** DATASET ENTRIES follows **

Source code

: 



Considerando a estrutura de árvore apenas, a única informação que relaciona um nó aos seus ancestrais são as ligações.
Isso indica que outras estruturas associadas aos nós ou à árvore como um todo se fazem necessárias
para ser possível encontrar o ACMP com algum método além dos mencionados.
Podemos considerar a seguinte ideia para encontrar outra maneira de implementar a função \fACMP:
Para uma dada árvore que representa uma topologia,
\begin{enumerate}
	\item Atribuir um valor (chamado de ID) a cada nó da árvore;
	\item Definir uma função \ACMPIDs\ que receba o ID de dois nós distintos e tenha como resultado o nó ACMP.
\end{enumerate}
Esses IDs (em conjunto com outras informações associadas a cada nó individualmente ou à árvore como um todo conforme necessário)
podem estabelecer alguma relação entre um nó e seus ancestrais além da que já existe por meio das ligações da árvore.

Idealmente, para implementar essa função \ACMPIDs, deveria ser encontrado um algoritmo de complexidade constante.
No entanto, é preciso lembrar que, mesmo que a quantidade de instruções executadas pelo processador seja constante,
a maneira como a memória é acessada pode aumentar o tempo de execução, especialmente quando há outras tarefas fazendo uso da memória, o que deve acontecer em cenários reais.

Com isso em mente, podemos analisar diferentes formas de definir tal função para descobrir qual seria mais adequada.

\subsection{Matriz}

** End of DATASET ENTRIES **

__TASK ITEM__. Transcribe every record exactly.

__EXERCISE RESPONSE__.
Source code

: 



Considerando a estrutura de árvore apenas, a única informação que relaciona um nó aos seus ancestrais são as ligações.
Isso indica que outras estruturas associadas aos nós ou à árvore como um todo se fazem necessárias
para ser possível encontrar o ACMP com algum método além dos mencionados.
Podemos considerar a seguinte ideia para encontrar outra maneira de implementar a função \fACMP:
Para uma dada árvore que representa uma topologia,
\begin{enumerate}
	\item Atribuir um valor (chamado de ID) a cada nó da árvore;
	\item Definir uma função \ACMPIDs\ que receba o ID de dois nós distintos e tenha como resultado o nó ACMP.
\end{enumerate}
Esses IDs (em conjunto com outras informações associadas a cada nó individualmente ou à árvore como um todo conforme necessário)
podem estabelecer alguma relação entre um nó e seus ancestrais além da que já existe por meio das ligações da árvore.

Idealmente, para implementar essa função \ACMPIDs, deveria ser encontrado um algoritmo de complexidade constante.
No entanto, é preciso lembrar que, mesmo que a quantidade de instruções executadas pelo processador seja constante,
a maneira como a memória é acessada pode aumentar o tempo de execução, especialmente quando há outras tarefas fazendo uso da memória, o que deve acontecer em cenários reais.

Com isso em mente, podemos analisar diferentes formas de definir tal função para descobrir qual seria mais adequada.

\subsection{Matriz}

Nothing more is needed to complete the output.